Project: Folding Roof Courtyard House
Architects: MAT Office
Location: Xishaogu Village, Miyun District, Beijing, China
Area: 1,937 sf
Year: 2021
Photographs by: UK Studio
Folding Roof Courtyard House by MAT Office
The Folding Roof Courtyard House in Xishaoqu Village, Beijing, is a unique project that repurposes a courtyard as a public space for leisure and homestay services. The structure was originally partially built, offering a challenge in redesign. The primary transformation was achieved through a continuously folded roof. This redesigned structure incorporates the north-south high windows, adding significant spatial enhancements and an identifiable feature when viewed from the village.
The project is located in Xishaoqu Village, Miyun District, Beijing. In this large village which is surrounded by mountains on three sides, most of the existing houses are traditional northern farmhouses. The owner of the project hopes to cooperate with the village to revitalize the vacant courtyards as a leisure place and weekend homestay, with the operation services provided by the villagers. Folding Roof Courtyard is one of these courtyards, which is planned as a public function, such as reception and workshop, due to its good site conditions.
The courtyard had been rebuilt before, and at the time we got the design commission, the main concrete frame structure and part of the roof had been completed. The building covers an area of about 180 square meters and consists of a main house and a wing house, the two houses are the same height of the double-pitched roof with an axis of east-west, but the depth of the wing is larger than the main house, and express an inappropriate proportion.

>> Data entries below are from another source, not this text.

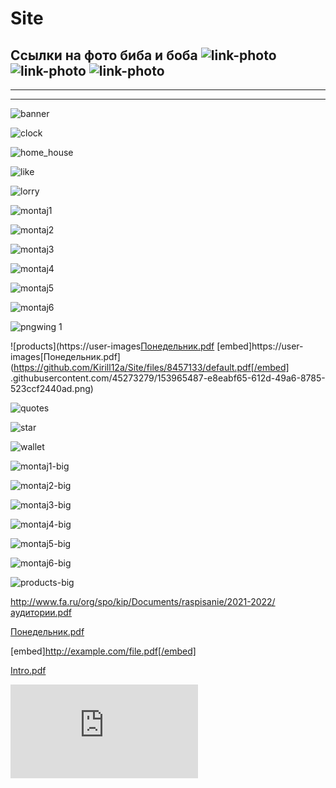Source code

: # Site
Ссылки на фото 
биба и боба 
![link-photo](https://user-images.githubusercontent.com/45273279/140622206-27216174-6cd9-4067-851b-6f33707b5e56.png)
![link-photo](https://user-images.githubusercontent.com/45273279/143237881-6dde9d6d-0487-410f-878d-86b93a06ac0e.png)
![link-photo](https://user-images.githubusercontent.com/45273279/143237895-9a6d36da-3f5a-41d1-8246-47cca0543bf0.png)
---------------------------------------------------------------------------------------------------------------------
---------------------------------------------------------------------------------------------------------------------
---------------------------------------------------------------------------------------------------------------------

![banner](https://user-images.githubusercontent.com/45273279/153965461-d3a9eae2-d994-4fa8-b68a-4b4045bf2d96.png)

![clock](https://user-images.githubusercontent.com/45273279/153965462-1eda07f7-ea3a-4e4b-b07f-0f2d3dc30c10.png)

![home_house](https://user-images.githubusercontent.com/45273279/153965463-f1d195ba-5e88-48d1-a77d-d7a5de663c39.png)

![like](https://user-images.githubusercontent.com/45273279/153965464-d1b7a844-0067-4521-84d0-e847f1a69487.png)

![lorry](https://user-images.githubusercontent.com/45273279/153965468-b52bfecb-0a47-4b33-bf7c-0d8cbd661dae.png)

![montaj1](https://user-images.githubusercontent.com/45273279/153965471-5f149b1e-5476-4571-ab14-cbf43ccaf972.png)

![montaj2](https://user-images.githubusercontent.com/45273279/153965474-fcb6e9dc-8ac8-486a-970c-89c96fd74a8b.png)

![montaj3](https://user-images.githubusercontent.com/45273279/153965478-bdd6c391-756f-49d7-aba9-0802d9a6d9a2.png)

![montaj4](https://user-images.githubusercontent.com/45273279/153965482-35a71f28-a770-443c-824c-ff41b5309d82.png)

![montaj5](https://user-images.githubusercontent.com/45273279/153965483-c158e724-bb33-42fa-bbaf-7204506ea632.png)

![montaj6](https://user-images.githubusercontent.com/45273279/153965484-9fabeb97-14ee-4f87-9b25-5cf1c27b09f7.png)

![pngwing 1](https://user-images.githubusercontent.com/45273279/153965486-80d4a84d-cfbf-42d9-8d9a-97f73dbd4777.png)

![products](https://user-images[Понедельник.pdf](https://github.com/Kirill12a/Site/files/8457133/default.pdf)
[embed]https://user-images[Понедельник.pdf](https://github.com/Kirill12a/Site/files/8457133/default.pdf[/embed]
.githubusercontent.com/45273279/153965487-e8eabf65-612d-49a6-8785-523ccf2440ad.png)

![quotes](https://user-images.githubusercontent.com/45273279/153965490-83fc73f2-31ca-40ee-9932-41122f99d483.png)

![star](https://user-images.githubusercontent.com/45273279/153965492-f82ff3d9-4ab4-48fb-bb87-59dba43d6fc2.png)

![wallet](https://user-images.githubusercontent.com/45273279/153965494-d06637d2-4ed5-4b04-a6b0-e354136778c1.png)

![montaj1-big](https://user-images.githubusercontent.com/45273279/154306431-754a39bf-4ef8-49d0-88a5-e867f3ec65e1.png)

![montaj2-big](https://user-images.githubusercontent.com/45273279/154306441-ae76564a-b5fc-47ff-880c-6698dd77bd14.png)

![montaj3-big](https://user-images.githubusercontent.com/45273279/154306465-7b8d65e4-a9b6-47f3-abb2-974b71da91cf.png)

![montaj4-big](https://user-images.githubusercontent.com/45273279/154306473-609c19fc-9030-4074-938e-fbd227253d53.png)

![montaj5-big](https://user-images.githubusercontent.com/45273279/154306477-a5ecb5ba-faab-42a7-8dc8-5fa126bb8dd8.png)

![montaj6-big](https://user-images.githubusercontent.com/45273279/154306482-63cba634-499f-441a-8804-d79c26608b21.png)

![products-big](https://user-images.githubusercontent.com/45273279/154306485-b325ba93-93dd-4a29-a483-408bf75a8cb2.png)

http://www.fa.ru/org/spo/kip/Documents/raspisanie/2021-2022/аудитории.pdf

[Понедельник.pdf](https://github.com/Kirill12a/Site/files/8457137/default.pdf)

[embed]http://example.com/file.pdf[/embed]

[Intro.pdf](https://github.com/Kirill12a/Site/files/8457137/default.pdf)

<embed src="https://github.com/Kirill12a/Site/files/8457137/default.pdf" type="application/pdf" />



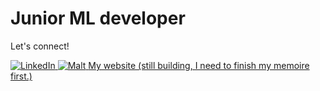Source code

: # Junior ML developer

Let's connect! 

<p align="left">
    <a href="https://fr.linkedin.com/in/benoît-boidin-276124a3" target="_blank">
        <img src="https://img.shields.io/badge/LinkedIn-0077B5?style=for-the-badge&logo=linkedin&logoColor=white" alt="LinkedIn">
    </a>
    <a href="https://www.malt.fr/profile/benoitboidin" target="_blank">
        <img src="https://img.shields.io/badge/Malt-FF5630?style=for-the-badge&logo=malt&logoColor=white" alt="Malt">
    </a>
    <a href="http://benoitboidin.com" target="_blank">
        My website (still building, I need to finish my memoire first.)
    </a>
    
</p>
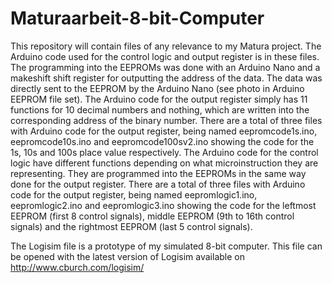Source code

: # Maturaarbeit-8-bit-Computer
This repository will contain files of any relevance to my Matura project. 
The Arduino code used for the control logic and output register is in these files. The programming into the EEPROMs was done with an Arduino Nano and a makeshift shift register for outputting the address of the data. The data was directly sent to the EEPROM by the Arduino Nano (see photo in Arduino EEPROM file set).
The Arduino code for the output register simply has 11 functions for 10 decimal numbers and nothing, which are written into the corresponding address of the binary number. There are a total of three files with Arduino code for the output register, being named eepromcode1s.ino, eepromcode10s.ino and eepromcode100sv2.ino showing the code for the 1s, 10s and 100s place value respectively.
The Arduino code for the control logic have different functions depending on what microinstruction they are representing. They are programmed into the EEPROMs in the same way done for the output register. There are a total of three files with Arduino code for the output register, being named eepromlogic1.ino, eepromlogic2.ino and eepromlogic3.ino showing the code for the leftmost EEPROM (first 8 control signals), middle EEPROM (9th to 16th control signals) and the rightmost EEPROM (last 5 control signals).

The Logisim file is a prototype of my simulated 8-bit computer. This file can be opened with the latest version of Logisim available on http://www.cburch.com/logisim/ 

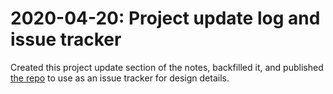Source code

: # 2020-04-20: Project update log and issue tracker

Created this project update section of the notes, backfilled it, and
published [the repo][penumbra-notes] to use as an issue tracker for design
details.

[penumbra-notes]: https://github.com/hdevalence/penumbra-notes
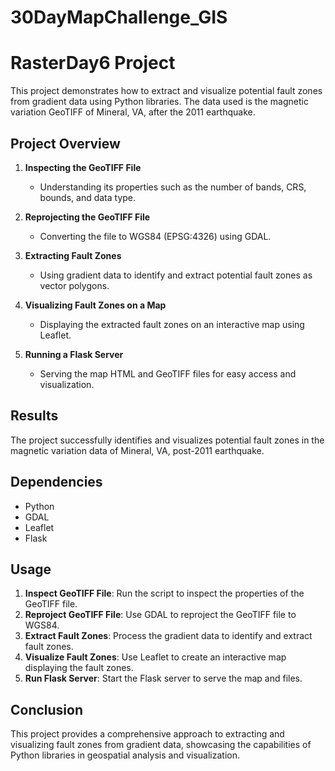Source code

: # 30DayMapChallenge_GIS
# RasterDay6 Project

This project demonstrates how to extract and visualize potential fault zones from gradient data using Python libraries. The data used is the magnetic variation GeoTIFF of Mineral, VA, after the 2011 earthquake.

## Project Overview

1. **Inspecting the GeoTIFF File**
   - Understanding its properties such as the number of bands, CRS, bounds, and data type.

2. **Reprojecting the GeoTIFF File**
   - Converting the file to WGS84 (EPSG:4326) using GDAL.

3. **Extracting Fault Zones**
   - Using gradient data to identify and extract potential fault zones as vector polygons.

4. **Visualizing Fault Zones on a Map**
   - Displaying the extracted fault zones on an interactive map using Leaflet.

5. **Running a Flask Server**
   - Serving the map HTML and GeoTIFF files for easy access and visualization.

## Results

The project successfully identifies and visualizes potential fault zones in the magnetic variation data of Mineral, VA, post-2011 earthquake.

## Dependencies

- Python
- GDAL
- Leaflet
- Flask

## Usage

1. **Inspect GeoTIFF File**: Run the script to inspect the properties of the GeoTIFF file.
2. **Reproject GeoTIFF File**: Use GDAL to reproject the GeoTIFF file to WGS84.
3. **Extract Fault Zones**: Process the gradient data to identify and extract fault zones.
4. **Visualize Fault Zones**: Use Leaflet to create an interactive map displaying the fault zones.
5. **Run Flask Server**: Start the Flask server to serve the map and files.

## Conclusion

This project provides a comprehensive approach to extracting and visualizing fault zones from gradient data, showcasing the capabilities of Python libraries in geospatial analysis and visualization.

Based on the original concrete structure, we redefined the primary and secondary order and architectural form of the building through this continuously folded roof: the main house was partially raised, while the roof of the wing house was changed from two to four. The continuous roof brings north-south high windows to the interior space. View from the outside village, the high windows on the south side define the properties of the building’s public service function and can be well identified at night; From the interior of the building, two high windows on the north and south sides bring high ceilings and bright light to the workshop space in the wing.
Material Use – The design uses schist as the building exterior wall as well as landscape material of the Folding Roof Courtyard, combined with the rough stone wall of earthen masonry, so that the building and environment are integrated, in order to continue the original rugged and powerful architectural character of the mountainous countryside in northern China. The entrance to the courtyard is an enlarged canopy, which is poured in one go with concrete from small pieces of wood formwork, which adds a sense of brutality and echoes the gray-white fence commonly used in the village.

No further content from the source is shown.